The effect of competence in the English language on SRT was assessed by dividing listeners into high competence (>7; n = 73) and lower competence (≤7; n = 72) groups. Controlling for poorer ear PTA and age, no significant SRT difference (p = 0.16) was found between the two groups for either the diotic DIN [F(1,141) = 2.47, partial η2 = 0.02] or the antiphasic DIN [F(1,141) = 1.98, partial η2 = 0.02].

DISCUSSION

Antiphasic presentation improved the test characteristics of the smartphone DIN test with higher sensitivity and specificity to detect hearing loss of various degrees, types, and symmetries than the diotic DIN. With monaural testing, it is possible to segregate a “better” ear from a “poorer” ear. Traditionally, emphasis has been placed on the function of the “better” ear to assess activity and participation, but there is now considerable evidence that asymmetric or unilateral hearing loss can reduce these aspects of hearing health almost, or as much as symmetric binaural HL (Rothpletz et al. 2012; Firszt et al. 2015; Vannson et al. 2017). It is thus important to assess the function of both ears, working together. Binaural tests, as used here, are more dependent on the relative function of both ears (see Figure in Supplemental Digital Content 1, http://links.lww.com/EANDH/A559) but because of interaural summation and unmasking effects that interaction is complex (Hall et al. 1995, 1998).

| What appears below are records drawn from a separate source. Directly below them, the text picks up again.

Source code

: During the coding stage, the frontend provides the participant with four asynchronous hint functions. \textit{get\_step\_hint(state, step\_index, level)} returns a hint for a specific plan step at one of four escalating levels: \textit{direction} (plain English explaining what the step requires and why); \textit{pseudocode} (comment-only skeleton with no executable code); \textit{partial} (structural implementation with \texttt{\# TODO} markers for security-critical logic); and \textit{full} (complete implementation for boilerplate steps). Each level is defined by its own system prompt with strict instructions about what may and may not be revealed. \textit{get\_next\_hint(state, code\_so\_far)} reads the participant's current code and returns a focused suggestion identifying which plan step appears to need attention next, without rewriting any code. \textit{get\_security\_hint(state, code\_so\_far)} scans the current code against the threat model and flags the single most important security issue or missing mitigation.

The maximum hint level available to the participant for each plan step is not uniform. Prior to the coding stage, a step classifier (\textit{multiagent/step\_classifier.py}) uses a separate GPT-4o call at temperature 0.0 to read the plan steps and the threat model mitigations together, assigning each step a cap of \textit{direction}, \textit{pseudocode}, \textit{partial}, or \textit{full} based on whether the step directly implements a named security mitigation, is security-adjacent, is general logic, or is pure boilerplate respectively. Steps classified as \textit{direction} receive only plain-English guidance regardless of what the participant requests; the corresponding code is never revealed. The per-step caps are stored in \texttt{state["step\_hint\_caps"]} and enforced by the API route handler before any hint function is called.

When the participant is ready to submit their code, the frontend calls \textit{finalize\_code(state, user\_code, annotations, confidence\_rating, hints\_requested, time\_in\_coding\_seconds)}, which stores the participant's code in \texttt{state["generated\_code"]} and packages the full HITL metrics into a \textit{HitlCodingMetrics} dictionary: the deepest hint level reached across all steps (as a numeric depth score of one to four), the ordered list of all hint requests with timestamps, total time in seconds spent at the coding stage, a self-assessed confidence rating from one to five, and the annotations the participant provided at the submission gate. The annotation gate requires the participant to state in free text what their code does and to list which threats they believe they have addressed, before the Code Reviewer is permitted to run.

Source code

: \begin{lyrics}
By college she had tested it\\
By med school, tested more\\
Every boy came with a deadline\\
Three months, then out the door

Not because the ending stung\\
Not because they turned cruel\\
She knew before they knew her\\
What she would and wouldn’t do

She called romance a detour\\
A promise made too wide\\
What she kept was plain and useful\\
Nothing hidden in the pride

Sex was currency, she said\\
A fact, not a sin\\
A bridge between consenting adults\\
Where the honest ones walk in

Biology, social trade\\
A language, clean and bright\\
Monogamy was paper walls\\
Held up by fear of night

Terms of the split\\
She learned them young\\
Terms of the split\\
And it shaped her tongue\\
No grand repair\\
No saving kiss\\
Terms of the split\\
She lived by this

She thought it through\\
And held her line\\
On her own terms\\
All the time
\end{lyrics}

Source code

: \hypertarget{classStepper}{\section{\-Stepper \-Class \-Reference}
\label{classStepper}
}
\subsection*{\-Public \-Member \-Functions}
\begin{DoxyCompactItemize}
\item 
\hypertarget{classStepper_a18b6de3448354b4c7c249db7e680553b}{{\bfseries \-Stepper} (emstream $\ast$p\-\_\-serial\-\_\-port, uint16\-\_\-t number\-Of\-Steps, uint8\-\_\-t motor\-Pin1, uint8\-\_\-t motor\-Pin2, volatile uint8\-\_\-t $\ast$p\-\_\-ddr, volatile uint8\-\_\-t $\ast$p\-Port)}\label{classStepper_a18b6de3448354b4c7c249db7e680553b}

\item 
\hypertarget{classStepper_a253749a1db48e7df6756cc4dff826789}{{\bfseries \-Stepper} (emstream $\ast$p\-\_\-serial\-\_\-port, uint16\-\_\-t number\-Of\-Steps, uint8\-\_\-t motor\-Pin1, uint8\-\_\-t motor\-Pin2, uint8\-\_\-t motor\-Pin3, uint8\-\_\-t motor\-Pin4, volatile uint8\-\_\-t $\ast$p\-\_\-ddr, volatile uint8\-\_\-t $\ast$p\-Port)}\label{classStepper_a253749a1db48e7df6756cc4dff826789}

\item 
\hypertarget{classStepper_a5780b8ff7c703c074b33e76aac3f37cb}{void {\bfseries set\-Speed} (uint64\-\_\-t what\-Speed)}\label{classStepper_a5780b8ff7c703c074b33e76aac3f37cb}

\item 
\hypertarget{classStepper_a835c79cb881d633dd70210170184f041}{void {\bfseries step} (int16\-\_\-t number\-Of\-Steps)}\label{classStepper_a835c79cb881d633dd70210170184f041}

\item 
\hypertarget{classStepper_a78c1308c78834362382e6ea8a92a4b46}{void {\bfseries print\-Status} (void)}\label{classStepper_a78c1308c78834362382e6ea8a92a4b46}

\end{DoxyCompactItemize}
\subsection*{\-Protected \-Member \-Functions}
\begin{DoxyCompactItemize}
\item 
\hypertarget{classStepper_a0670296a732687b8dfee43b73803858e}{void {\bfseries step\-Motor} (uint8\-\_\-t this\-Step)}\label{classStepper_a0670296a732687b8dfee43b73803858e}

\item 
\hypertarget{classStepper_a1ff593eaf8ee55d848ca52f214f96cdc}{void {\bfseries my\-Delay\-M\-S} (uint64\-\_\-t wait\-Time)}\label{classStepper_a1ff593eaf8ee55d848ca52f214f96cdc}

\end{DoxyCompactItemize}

A screening test should be rapid, is not intended to be diagnostic, and persons who fail the test must be referred for diagnostic testing (Wilson & Jungner 1968). The antiphasic DIN is a rapid test compared with sequential monaural testing and aims to detect all hearing losses that require further diagnostic assessment.

Mechanisms of Antiphasic Advantage

Listeners with normal hearing in both ears were at a significant advantage for understanding speech-in-noise compared with listeners with either type or symmetry of hearing loss. This advantage is due to several mechanisms, but the primary one is binaural integration. In spatial hearing, when sound from a lateral source arrives at the nearer ear earlier than the far ear, interaural phase differences are processed as spatial cues. Brainstem neurons detect interaural timing differences as small as 10 μsec (Brughera et al. 2013), equal to about 2° of space (Middlebrooks & Green 1991). In the antiphasic DIN, the 180° interaural phase difference of the digits simulates an interaural timing difference, separating virtually the target speech from the noise. We introduced a phase inversion in the speech signals between the ears, leaving the noise in-phase (NoSπ) because the SRT improvement is larger compared with the NπSo condition (Olsen & Noffsinger 1976). Listeners in our study with “normal” hearing had 6 to 8 dB better antiphasic than diotic SRT, in line with the study of Smits et al. (2016). Peripheral hearing loss disrupts interaural timing differences by desynchronizing neural activity from the affected ear(s), reducing the antiphasic advantage (Jerger et al. 1984; Welsh et al. 2004; Vannson et al. 2017). Predicted poorer diotic SRTs due to loss of outer hair cell function and associated cochlear compression were also observed for listeners with symmetric SNHL. Antiphasic SRTs, however, demonstrated greater threshold differences in listeners with symmetric SNHL between the various categories of hearing sensitivity compared with diotic SRT.

Unilateral Hearing Loss

Diotic presentation in unilateral SNHL does not result in strongly elevated SRTs compared with listeners with bilateral normal hearing, because performance mainly reflects the better ear. Furthermore, the 1 dB advantage provided by binaural summation (Smits et al. 2016) was ineffective to detect unilateral SNHL. Listeners in this study with moderate unilateral SNHL achieved diotic SRTs comparable to listeners with normal hearing. Similarly, diotic SRTs of those with severe to profound unilateral or asymmetric SNHL, compared with those with only mild symmetric SNHL. Because listeners with unilateral SNHL could only adequately hear the digits presented to the better ear, binaural interaction was either minimal or entirely absent. Antiphasic SRTs were, as expected, significantly poorer and better reflected the degree of hearing loss in the poorer ear than did diotic SRTs.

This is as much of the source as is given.